What you need to do ->
Your answer should be one number: how many lines below hold the word "without".

Dataset records ->
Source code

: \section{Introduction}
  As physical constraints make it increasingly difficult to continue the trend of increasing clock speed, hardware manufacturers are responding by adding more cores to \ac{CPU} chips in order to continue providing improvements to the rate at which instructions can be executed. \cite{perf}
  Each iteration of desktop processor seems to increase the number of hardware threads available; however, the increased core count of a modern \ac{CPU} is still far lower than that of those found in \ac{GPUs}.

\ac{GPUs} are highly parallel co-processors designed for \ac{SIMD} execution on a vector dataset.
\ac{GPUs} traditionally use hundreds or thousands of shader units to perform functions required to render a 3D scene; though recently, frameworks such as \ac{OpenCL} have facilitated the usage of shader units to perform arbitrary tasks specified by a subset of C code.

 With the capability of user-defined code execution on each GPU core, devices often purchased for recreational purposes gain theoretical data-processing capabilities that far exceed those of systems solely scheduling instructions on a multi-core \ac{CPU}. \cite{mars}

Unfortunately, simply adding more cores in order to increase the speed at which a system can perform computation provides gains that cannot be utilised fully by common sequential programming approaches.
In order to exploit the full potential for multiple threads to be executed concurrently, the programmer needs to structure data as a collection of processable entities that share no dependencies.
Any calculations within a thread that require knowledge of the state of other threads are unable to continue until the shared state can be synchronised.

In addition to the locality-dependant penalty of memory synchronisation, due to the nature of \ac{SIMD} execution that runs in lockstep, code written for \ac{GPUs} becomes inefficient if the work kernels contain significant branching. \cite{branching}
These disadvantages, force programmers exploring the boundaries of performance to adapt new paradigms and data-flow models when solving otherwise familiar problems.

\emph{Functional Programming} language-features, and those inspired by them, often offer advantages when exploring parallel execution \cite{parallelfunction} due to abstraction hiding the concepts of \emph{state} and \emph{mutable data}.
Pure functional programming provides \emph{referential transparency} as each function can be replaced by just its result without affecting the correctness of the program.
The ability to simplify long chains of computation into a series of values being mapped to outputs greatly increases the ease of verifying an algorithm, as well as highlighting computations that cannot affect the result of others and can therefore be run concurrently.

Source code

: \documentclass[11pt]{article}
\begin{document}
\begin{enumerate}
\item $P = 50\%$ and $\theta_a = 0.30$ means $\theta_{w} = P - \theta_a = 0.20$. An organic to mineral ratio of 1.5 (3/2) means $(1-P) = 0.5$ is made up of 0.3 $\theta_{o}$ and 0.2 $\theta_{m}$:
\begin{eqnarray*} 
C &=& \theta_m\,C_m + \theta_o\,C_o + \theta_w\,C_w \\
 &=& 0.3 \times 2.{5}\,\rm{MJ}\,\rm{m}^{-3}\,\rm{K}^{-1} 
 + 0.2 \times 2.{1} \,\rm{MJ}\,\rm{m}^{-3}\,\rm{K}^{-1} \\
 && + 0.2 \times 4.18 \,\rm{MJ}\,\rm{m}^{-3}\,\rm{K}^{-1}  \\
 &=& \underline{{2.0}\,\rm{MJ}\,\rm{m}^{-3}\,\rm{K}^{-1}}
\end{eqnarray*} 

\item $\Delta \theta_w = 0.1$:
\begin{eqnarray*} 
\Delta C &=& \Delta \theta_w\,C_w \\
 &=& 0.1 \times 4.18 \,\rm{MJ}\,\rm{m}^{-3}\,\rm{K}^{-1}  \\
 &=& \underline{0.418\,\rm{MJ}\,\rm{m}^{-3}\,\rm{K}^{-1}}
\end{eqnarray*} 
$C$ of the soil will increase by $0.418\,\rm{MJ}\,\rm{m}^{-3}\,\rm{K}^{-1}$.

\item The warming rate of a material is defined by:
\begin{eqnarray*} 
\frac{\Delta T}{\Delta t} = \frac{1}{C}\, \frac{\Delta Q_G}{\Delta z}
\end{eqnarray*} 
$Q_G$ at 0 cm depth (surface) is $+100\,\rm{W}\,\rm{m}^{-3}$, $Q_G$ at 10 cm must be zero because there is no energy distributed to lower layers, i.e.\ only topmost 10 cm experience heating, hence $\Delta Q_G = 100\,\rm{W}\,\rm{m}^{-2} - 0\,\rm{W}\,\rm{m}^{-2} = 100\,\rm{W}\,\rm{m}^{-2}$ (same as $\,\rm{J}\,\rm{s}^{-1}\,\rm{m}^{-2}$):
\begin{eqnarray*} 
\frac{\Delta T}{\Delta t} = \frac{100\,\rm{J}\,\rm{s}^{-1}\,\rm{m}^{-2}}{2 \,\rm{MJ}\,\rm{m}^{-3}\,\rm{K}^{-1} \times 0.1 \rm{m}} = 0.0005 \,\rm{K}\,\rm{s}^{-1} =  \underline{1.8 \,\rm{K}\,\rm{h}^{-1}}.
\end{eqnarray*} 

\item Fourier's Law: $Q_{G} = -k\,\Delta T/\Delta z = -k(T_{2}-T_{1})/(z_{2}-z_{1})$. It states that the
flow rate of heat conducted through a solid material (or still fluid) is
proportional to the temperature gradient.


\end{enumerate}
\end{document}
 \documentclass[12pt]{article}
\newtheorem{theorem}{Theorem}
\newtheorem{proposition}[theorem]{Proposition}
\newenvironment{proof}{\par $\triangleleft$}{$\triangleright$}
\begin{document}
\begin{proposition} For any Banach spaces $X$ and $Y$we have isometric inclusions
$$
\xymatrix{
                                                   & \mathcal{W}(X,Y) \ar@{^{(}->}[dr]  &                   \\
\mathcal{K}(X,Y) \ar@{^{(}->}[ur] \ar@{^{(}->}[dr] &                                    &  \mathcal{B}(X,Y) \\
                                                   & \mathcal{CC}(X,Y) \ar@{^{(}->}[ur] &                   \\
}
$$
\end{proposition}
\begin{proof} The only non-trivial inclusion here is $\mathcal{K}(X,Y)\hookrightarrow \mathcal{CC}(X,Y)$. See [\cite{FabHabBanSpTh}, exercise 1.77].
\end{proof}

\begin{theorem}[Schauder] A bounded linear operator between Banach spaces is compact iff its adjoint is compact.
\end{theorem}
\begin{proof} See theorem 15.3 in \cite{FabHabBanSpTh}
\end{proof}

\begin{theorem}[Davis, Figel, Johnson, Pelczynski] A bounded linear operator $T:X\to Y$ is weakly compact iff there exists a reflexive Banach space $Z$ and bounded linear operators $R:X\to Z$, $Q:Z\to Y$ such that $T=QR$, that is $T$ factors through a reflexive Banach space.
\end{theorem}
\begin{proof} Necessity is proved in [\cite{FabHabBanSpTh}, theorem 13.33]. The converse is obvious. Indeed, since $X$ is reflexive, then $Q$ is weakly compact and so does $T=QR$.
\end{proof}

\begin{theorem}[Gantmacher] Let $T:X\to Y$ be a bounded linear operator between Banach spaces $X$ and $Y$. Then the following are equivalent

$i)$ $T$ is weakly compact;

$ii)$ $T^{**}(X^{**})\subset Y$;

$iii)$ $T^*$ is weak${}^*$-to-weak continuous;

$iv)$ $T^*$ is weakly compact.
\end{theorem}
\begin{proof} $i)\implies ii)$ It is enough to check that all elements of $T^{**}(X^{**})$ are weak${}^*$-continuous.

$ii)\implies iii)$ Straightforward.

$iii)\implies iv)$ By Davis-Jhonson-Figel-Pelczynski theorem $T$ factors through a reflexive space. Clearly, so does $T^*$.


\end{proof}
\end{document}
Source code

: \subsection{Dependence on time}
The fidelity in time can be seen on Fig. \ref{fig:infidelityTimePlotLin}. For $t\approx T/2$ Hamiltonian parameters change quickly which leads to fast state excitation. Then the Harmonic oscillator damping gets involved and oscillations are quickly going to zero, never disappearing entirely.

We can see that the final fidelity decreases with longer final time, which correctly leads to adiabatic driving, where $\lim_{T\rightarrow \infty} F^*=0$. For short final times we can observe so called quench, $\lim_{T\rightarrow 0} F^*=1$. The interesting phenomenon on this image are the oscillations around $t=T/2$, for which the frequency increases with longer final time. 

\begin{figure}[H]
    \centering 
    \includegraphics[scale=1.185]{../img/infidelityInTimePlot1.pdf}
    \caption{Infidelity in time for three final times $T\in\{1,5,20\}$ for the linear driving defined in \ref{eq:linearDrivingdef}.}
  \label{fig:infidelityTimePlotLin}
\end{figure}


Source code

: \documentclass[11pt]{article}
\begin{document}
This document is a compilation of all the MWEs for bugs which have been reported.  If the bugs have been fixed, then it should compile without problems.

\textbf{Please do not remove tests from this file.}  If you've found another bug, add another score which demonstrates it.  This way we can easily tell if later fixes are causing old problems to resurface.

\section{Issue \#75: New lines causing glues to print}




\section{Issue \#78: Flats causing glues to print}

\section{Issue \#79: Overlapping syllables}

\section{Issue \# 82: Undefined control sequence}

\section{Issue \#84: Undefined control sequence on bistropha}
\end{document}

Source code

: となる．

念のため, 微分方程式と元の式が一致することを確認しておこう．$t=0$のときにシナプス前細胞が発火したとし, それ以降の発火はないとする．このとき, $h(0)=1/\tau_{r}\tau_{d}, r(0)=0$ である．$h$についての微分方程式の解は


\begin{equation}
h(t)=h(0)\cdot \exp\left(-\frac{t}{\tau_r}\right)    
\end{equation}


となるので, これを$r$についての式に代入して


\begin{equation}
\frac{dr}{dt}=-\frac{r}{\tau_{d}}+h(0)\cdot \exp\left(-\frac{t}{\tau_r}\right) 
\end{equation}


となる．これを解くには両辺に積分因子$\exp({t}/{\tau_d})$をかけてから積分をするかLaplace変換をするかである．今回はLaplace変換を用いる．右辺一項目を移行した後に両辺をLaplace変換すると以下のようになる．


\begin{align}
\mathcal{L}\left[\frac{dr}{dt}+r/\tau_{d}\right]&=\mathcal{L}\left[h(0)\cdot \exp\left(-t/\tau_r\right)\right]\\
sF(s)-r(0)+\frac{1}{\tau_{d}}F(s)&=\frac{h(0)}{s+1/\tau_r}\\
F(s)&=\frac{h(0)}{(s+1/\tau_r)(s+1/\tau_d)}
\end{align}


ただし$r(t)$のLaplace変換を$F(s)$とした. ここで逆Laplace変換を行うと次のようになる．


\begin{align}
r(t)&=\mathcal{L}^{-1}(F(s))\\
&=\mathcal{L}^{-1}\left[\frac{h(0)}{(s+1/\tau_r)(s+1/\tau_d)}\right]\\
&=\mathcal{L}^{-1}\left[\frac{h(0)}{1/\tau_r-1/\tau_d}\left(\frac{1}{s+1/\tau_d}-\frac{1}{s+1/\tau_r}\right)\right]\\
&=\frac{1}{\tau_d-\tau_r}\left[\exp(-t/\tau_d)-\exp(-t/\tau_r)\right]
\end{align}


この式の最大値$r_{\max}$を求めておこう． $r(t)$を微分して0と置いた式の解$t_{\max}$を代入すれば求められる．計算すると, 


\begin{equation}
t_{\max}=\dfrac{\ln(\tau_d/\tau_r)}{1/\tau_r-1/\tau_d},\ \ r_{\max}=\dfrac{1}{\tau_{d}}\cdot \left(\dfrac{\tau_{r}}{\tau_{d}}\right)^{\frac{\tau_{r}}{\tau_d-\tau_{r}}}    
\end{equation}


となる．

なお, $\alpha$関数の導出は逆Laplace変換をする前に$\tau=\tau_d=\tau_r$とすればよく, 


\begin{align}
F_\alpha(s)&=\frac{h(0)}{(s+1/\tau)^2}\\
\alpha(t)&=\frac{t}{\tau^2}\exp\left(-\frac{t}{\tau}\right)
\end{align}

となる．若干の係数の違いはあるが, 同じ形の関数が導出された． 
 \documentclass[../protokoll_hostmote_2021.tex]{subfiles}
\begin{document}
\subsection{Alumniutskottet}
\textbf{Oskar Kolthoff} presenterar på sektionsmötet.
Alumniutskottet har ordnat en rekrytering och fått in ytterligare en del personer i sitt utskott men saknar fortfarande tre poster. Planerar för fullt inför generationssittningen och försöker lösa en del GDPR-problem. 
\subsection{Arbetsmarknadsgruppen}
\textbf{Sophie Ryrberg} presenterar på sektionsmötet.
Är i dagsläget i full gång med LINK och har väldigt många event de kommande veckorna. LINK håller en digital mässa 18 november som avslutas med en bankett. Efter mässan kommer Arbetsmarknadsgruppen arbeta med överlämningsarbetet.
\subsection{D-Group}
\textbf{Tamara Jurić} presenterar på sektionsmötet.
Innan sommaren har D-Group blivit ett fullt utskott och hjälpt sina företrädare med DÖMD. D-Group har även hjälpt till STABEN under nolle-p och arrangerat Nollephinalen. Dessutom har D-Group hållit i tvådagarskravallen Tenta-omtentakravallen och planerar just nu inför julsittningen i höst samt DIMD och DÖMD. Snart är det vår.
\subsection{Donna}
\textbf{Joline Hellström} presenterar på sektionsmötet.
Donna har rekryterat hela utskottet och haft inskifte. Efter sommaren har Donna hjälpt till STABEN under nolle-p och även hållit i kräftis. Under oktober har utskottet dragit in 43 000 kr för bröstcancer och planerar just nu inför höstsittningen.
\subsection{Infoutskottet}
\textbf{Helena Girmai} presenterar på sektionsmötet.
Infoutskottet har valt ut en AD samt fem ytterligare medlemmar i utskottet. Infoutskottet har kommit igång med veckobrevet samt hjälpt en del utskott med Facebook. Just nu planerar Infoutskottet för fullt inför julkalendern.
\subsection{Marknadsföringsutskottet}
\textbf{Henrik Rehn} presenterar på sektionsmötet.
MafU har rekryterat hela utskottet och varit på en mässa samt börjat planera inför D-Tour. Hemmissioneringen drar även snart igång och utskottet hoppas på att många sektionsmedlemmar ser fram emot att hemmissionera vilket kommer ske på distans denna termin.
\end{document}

Written response ->
2